▶ [THE PROBLEM]
Among the records below, find the lines that contain "weak" and copy each of them.

▶ [DATASET EXCERPTS]

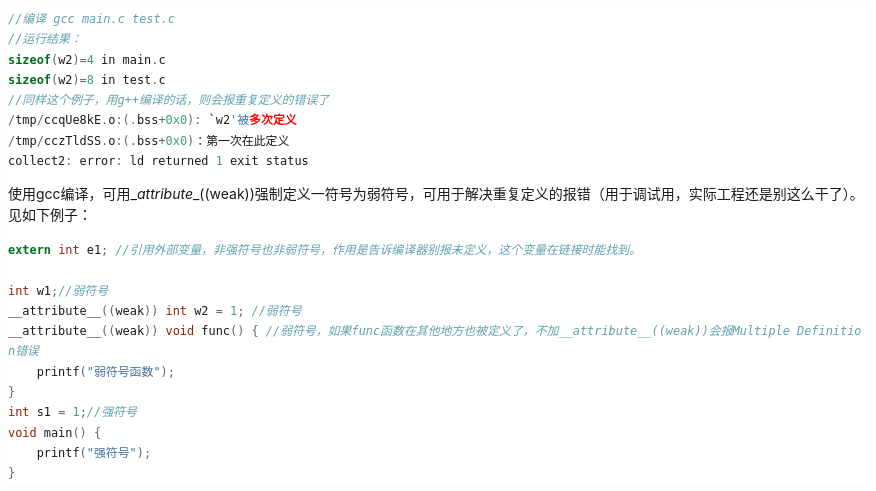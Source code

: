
 ```c
//编译 gcc main.c test.c
//运行结果：
sizeof(w2)=4 in main.c
sizeof(w2)=8 in test.c
//同样这个例子，用g++编译的话，则会报重复定义的错误了
/tmp/ccqUe8kE.o:(.bss+0x0): `w2'被多次定义
/tmp/cczTldSS.o:(.bss+0x0)：第一次在此定义
collect2: error: ld returned 1 exit status
```

使用gcc编译，可用\__attribute__((weak))强制定义一符号为弱符号，可用于解决重复定义的报错（用于调试用，实际工程还是别这么干了）。见如下例子：

```c
extern int e1; //引用外部变量，非强符号也非弱符号，作用是告诉编译器别报未定义，这个变量在链接时能找到。

int w1;//弱符号
__attribute__((weak)) int w2 = 1; //弱符号
__attribute__((weak)) void func() { //弱符号，如果func函数在其他地方也被定义了，不加__attribute__((weak))会报Multiple Definition错误
    printf("弱符号函数");
}
int s1 = 1;//强符号
void main() {
    printf("强符号");
}
```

▶ [TASK ANSWER]
使用gcc编译，可用\__attribute__((weak))强制定义一符号为弱符号，可用于解决重复定义的报错（用于调试用，实际工程还是别这么干了）。见如下例子：
__attribute__((weak)) int w2 = 1; //弱符号
__attribute__((weak)) void func() { //弱符号，如果func函数在其他地方也被定义了，不加__attribute__((weak))会报Multiple Definition错误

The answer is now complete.